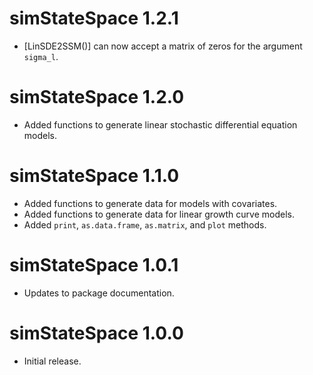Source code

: # simStateSpace 1.2.1

* [LinSDE2SSM()] can now accept a matrix of zeros for the argument `sigma_l`.

# simStateSpace 1.2.0

* Added functions to generate linear stochastic differential equation models.

# simStateSpace 1.1.0

* Added functions to generate data for models with covariates.
* Added functions to generate data for linear growth curve models.
* Added `print`, `as.data.frame`, `as.matrix`, and `plot` methods.

# simStateSpace 1.0.1

* Updates to package documentation.

# simStateSpace 1.0.0

* Initial release.
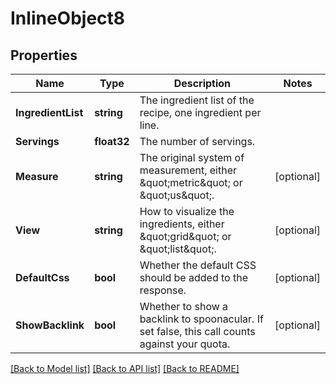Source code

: # InlineObject8

## Properties

Name | Type | Description | Notes
------------ | ------------- | ------------- | -------------
**IngredientList** | **string** | The ingredient list of the recipe, one ingredient per line. | 
**Servings** | **float32** | The number of servings. | 
**Measure** | **string** | The original system of measurement, either \&quot;metric\&quot; or \&quot;us\&quot;. | [optional] 
**View** | **string** | How to visualize the ingredients, either \&quot;grid\&quot; or \&quot;list\&quot;. | [optional] 
**DefaultCss** | **bool** | Whether the default CSS should be added to the response. | [optional] 
**ShowBacklink** | **bool** | Whether to show a backlink to spoonacular. If set false, this call counts against your quota. | [optional] 

[[Back to Model list]](../README.md#documentation-for-models) [[Back to API list]](../README.md#documentation-for-api-endpoints) [[Back to README]](../README.md)


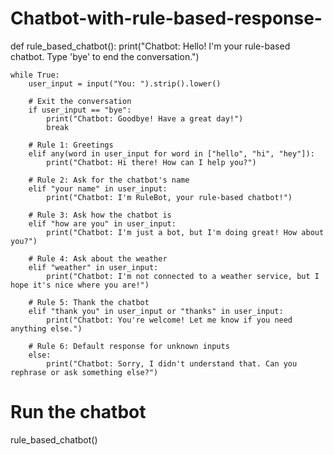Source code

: # Chatbot-with-rule-based-response-
def rule_based_chatbot():
    print("Chatbot: Hello! I'm your rule-based chatbot. Type 'bye' to end the conversation.")
    
    while True:
        user_input = input("You: ").strip().lower()
        
        # Exit the conversation
        if user_input == "bye":
            print("Chatbot: Goodbye! Have a great day!")
            break
        
        # Rule 1: Greetings
        elif any(word in user_input for word in ["hello", "hi", "hey"]):
            print("Chatbot: Hi there! How can I help you?")
        
        # Rule 2: Ask for the chatbot's name
        elif "your name" in user_input:
            print("Chatbot: I'm RuleBot, your rule-based chatbot!")
        
        # Rule 3: Ask how the chatbot is
        elif "how are you" in user_input:
            print("Chatbot: I'm just a bot, but I'm doing great! How about you?")
        
        # Rule 4: Ask about the weather
        elif "weather" in user_input:
            print("Chatbot: I'm not connected to a weather service, but I hope it's nice where you are!")
        
        # Rule 5: Thank the chatbot
        elif "thank you" in user_input or "thanks" in user_input:
            print("Chatbot: You're welcome! Let me know if you need anything else.")
        
        # Rule 6: Default response for unknown inputs
        else:
            print("Chatbot: Sorry, I didn't understand that. Can you rephrase or ask something else?")

# Run the chatbot
rule_based_chatbot()
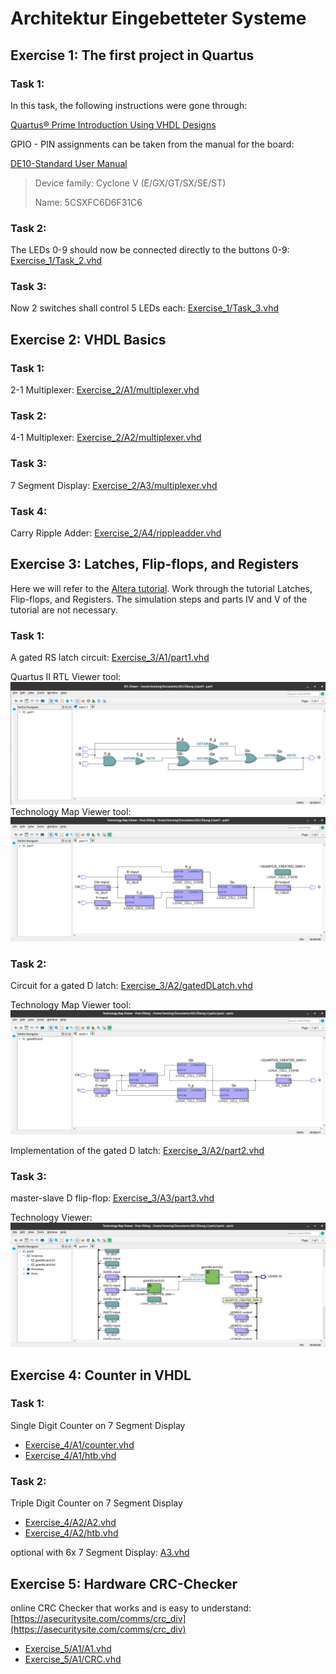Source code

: # Architektur Eingebetteter Systeme

## Exercise 1: The first project in Quartus
### Task 1:
In this task, the following instructions were gone through:

[Quartus® Prime Introduction Using VHDL Designs](https://web.archive.org/web/20230430074600/http://mems.ece.dal.ca/eced4260/QuartusPrime.pdf)

GPIO - PIN assignments can be taken from the manual for the board:

[DE10-Standard User Manual](https://web.archive.org/web/20230430073532/https%3A%2F%2Fftp.intel.com%2FPublic%2FPub%2Ffpgaup%2Fpub%2FIntel_Material%2FBoards%2FDE10-Standard%2FDE10_Standard_User_Manual.pdf)

> Device family: Cyclone V (E/GX/GT/SX/SE/ST)
> 
> Name: 5CSXFC6D6F31C6

### Task 2:
The LEDs 0-9 should now be connected directly to the buttons 0-9:
[Exercise_1/Task_2.vhd](Exercise_1/Task_2.vhd)

### Task 3:
Now 2 switches shall control 5 LEDs each:
[Exercise_1/Task_3.vhd](Exercise_1/Task_3.vhd)

## Exercise 2: VHDL Basics
### Task 1:
2-1 Multiplexer: [Exercise_2/A1/multiplexer.vhd](Exercise_2/A1/multiplexer.vhd)

### Task 2:
4-1 Multiplexer: [Exercise_2/A2/multiplexer.vhd](Exercise_2/A2/multiplexer.vhd)

### Task 3:
7 Segment Display: [Exercise_2/A3/multiplexer.vhd](Exercise_2/A3/multiplexer.vhd)

### Task 4:
Carry Ripple Adder: [Exercise_2/A4/rippleadder.vhd](Exercise_2/A4/rippleadder.vhd)

## Exercise 3: Latches, Flip-flops, and Registers
Here we will refer to the [Altera tutorial](https://web.archive.org/web/20230515085651/https://docplayer.net/storage/48/24659104/1684144559/zhY50kay0iTjk9UwB2LhbA/24659104.pdf). Work through
the tutorial Latches, Flip-flops, and Registers. The simulation steps and parts
IV and V of the tutorial are not necessary.
### Task 1:
A gated RS latch circuit: [Exercise_3/A1/part1.vhd](Exercise_3/A1/part1.vhd)

Quartus II RTL Viewer tool:
![Exercise_3/A1/rtl_viewer.png](Exercise_3/A1/rtl_viewer.png)
 Technology Map Viewer tool:
![Exercise_3/A1/map_viewer.png](Exercise_3/A1/map_viewer.png)

### Task 2:
Circuit for a gated D latch: [Exercise_3/A2/gatedDLatch.vhd](Exercise_3/A2/gatedDLatch.vhd)

Technology Map Viewer tool:
![Exercise_3/A2/map_viewer.png](Exercise_3/A2/map_viewer.png)

Implementation of the gated D latch: [Exercise_3/A2/part2.vhd](Exercise_3/A2/part2.vhd)

### Task 3:
master-slave D flip-flop: [Exercise_3/A3/part3.vhd](Exercise_3/A3/part3.vhd)

Technology Viewer:
![Exercise_3/A3/map_viewer.png](Exercise_3/A3/map_viewer.png)

## Exercise 4: Counter in VHDL

### Task 1:
Single Digit Counter on 7 Segment Display
- [Exercise_4/A1/counter.vhd](Exercise_4/A1/counter.vhd)
- [Exercise_4/A1/htb.vhd](Exercise_4/A1/htb.vhd)

### Task 2:
Triple Digit Counter on 7 Segment Display
- [Exercise_4/A2/A2.vhd](Exercise_4/A2/A2.vhd)
- [Exercise_4/A2/htb.vhd](Exercise_4/A2/htb.vhd)


optional with 6x 7 Segment Display: [A3.vhd](Exercise_4/A3/A3.vhd)

## Exercise 5: Hardware CRC-Checker
online CRC Checker that works and is easy to understand: [https://asecuritysite.com/comms/crc_div](https://asecuritysite.com/comms/crc_div)

- [Exercise_5/A1/A1.vhd](Exercise_5/A1/A1.vhd)
- [Exercise_5/A1/CRC.vhd](Exercise_5/A1/CRC.vhd)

What is required |
Give the number of lines above in which the word "this" occurs, with nothing else.

Answer below |
2